Un jeune monte dans le train en se frayant un passage en donnant des coups d’épaule aux badauds qui ferment l’accès, en restant accrochés aux portières, provoquant ainsi une perte de temps indéterminé, empêchant ainsi les portes de se fermer.
Le jeune, bien habillé et bien rasé, porte une chemise dans la main et tente de trouver une poigne pour ne pas se renverser quand le train reprendrait sa course. Il a un rendez-vous important aujourd’hui. Il doit réussir son énième entretien avec un DRH dans une entreprise privée. Il faut dire que notre héros est en quête d’un emploi depuis qu’il a terminé ses études à l’université d’Alger, il y a de cela 5 ans. Mais comme il n’a pas de parrainage, il doit se frayer seul son chemin ; trouver seul un emploi, travailler, fondre un foyer et vivre une vie aisée dans son pays libéré voilà près des soixante par de jeunes chômeurs, comme lui, qui croyaient en leur noble cause, celle de briser les chaînes de l’esclavage.
Le train repart puis s’arrête avec un crissement des rails au niveau de Bir Touta. A ce moment-là, il constate qu’un jeune a introduit sa main dans le sac d’une fille, âgée de 17 à 18 ans, une étudiante ou lycéenne qui n’a certainement pas un téléphone coûteux dans son sac. Il prend son temps, à palper le contenu de l’intérieur du sac. Notre homme l’observe, lui fait des clins d’œil pour qu’il retire sa main mais rien à faire. Il lui lance alors de vive voix : « Laisse-la tranquille et éloigne-toi d’elle ». L’autre réplique : « Qui t’as demandé l’heure, toi ? ». Ils s’accrochent. Notre homme le prend par le col pour le faire descendre de train lorsqu’ un coup de poing s’abat sur son oreille droite en lui faisant perdre son équilibre. Il tombe sur un autre passager assis sur un siège qui tente de le retenir. Et Tout le monde se met à crier, sans intervenir pour sauver notre homme.
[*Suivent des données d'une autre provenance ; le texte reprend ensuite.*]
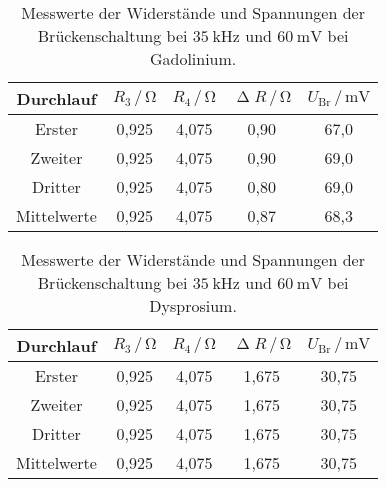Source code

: \begin{table}[H]
  \centering
  \caption{Messwerte der Widerstände und Spannungen der Brückenschaltung bei $\SI{35}{\kilo\hertz}$ und $\SI{60}{\milli\volt}$ bei Gadolinium.}
  \label{tab:GdMessw}
  \begin{tabular}{c| c c c c}
    \toprule
    Durchlauf & $R_3 \,/\, \si{\ohm}$ & $R_4 \,/\, \si{\ohm}$ & $\upDelta R \,/\, \si{\ohm}$ & $U_{\text{Br}} \,/\, \si{\milli\volt}$ \\
    \midrule
    Erster & 0,925 & 4,075 & 0,90 & 67,0 \\
    Zweiter & 0,925 & 4,075 & 0,90 & 69,0 \\
    Dritter & 0,925 & 4,075 & 0,80 & 69,0 \\
    Mittelwerte & 0,925 & 4,075 & 0,87 & 68,3\\
    \bottomrule
  \end{tabular}
\end{table}

\begin{table}[H]
  \centering
  \caption{Messwerte der Widerstände und Spannungen der Brückenschaltung bei $\SI{35}{\kilo\hertz}$ und $\SI{60}{\milli\volt}$ bei Dysprosium.}
  \label{tab:DyMessw}
  \begin{tabular}{c| c c c c}
    \toprule
    Durchlauf & $R_3 \,/\, \si{\ohm}$ & $R_4 \,/\, \si{\ohm}$ & $\upDelta R \,/\, \si{\ohm}$ & $U_{\text{Br}} \,/\, \si{\milli\volt}$ \\
    \midrule
    Erster & 0,925 & 4,075 & 1,675 & 30,75 \\
    Zweiter & 0,925 & 4,075 & 1,675 & 30,75 \\
    Dritter & 0,925 & 4,075 & 1,675 & 30,75 \\
    Mittelwerte & 0,925 & 4,075 & 1,675 & 30,75 \\
    \bottomrule
  \end{tabular}
\end{table}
Notre homme, assis à présent et suffoquant, interpelle celui qui l’a frappé pour lui dire que le voleur était l’autre, sans se rendre compte qu’il est encerclé par une bande de voyous. Des passagers tentent de les faire calmer quand un autre jeune se met à discourir : « Au lieu de s’occuper de ses affaires, Monsieur a voulu sauver la fille, qui devait rester chez elle…pourquoi sort-elle seule ?…bah, ces jeunes se prennent pour des policiers ; regardez son accoutrement, c’est peut-être un policier, de vrai ; regardez-le comment il nous toise, on dirait qu’il nous en veut à tous… ». Puis un autre reprend : « Oui, il a raison, il n’avait pas à intervenir, sauf si c’est un dawla ». Ainsi, chacun s’est employé à mettre son sel sans que personne n’apporte le moindre soutien à notre héros qui voulait sauver la fille des griffes des voyous.
Notre homme écoeuré, avili, broyé, ne put tenir plus longtemps. Il se leva, chancelant, au moment où un homme lui tendit un mouchoir pour essuyer le sang car il avait l’oreille qui saignait. Il s’éloigna prestement de la foule qui, visiblement, avait vu la scène depuis le début. Il descendit au prochain arrêt, se mit à marcher seul sur le quai, sans se retourner pour voir de quoi était faite cette foule qui avait perdu sa dignité et qui, par couardise, faisait semblant de ne pas comprendre.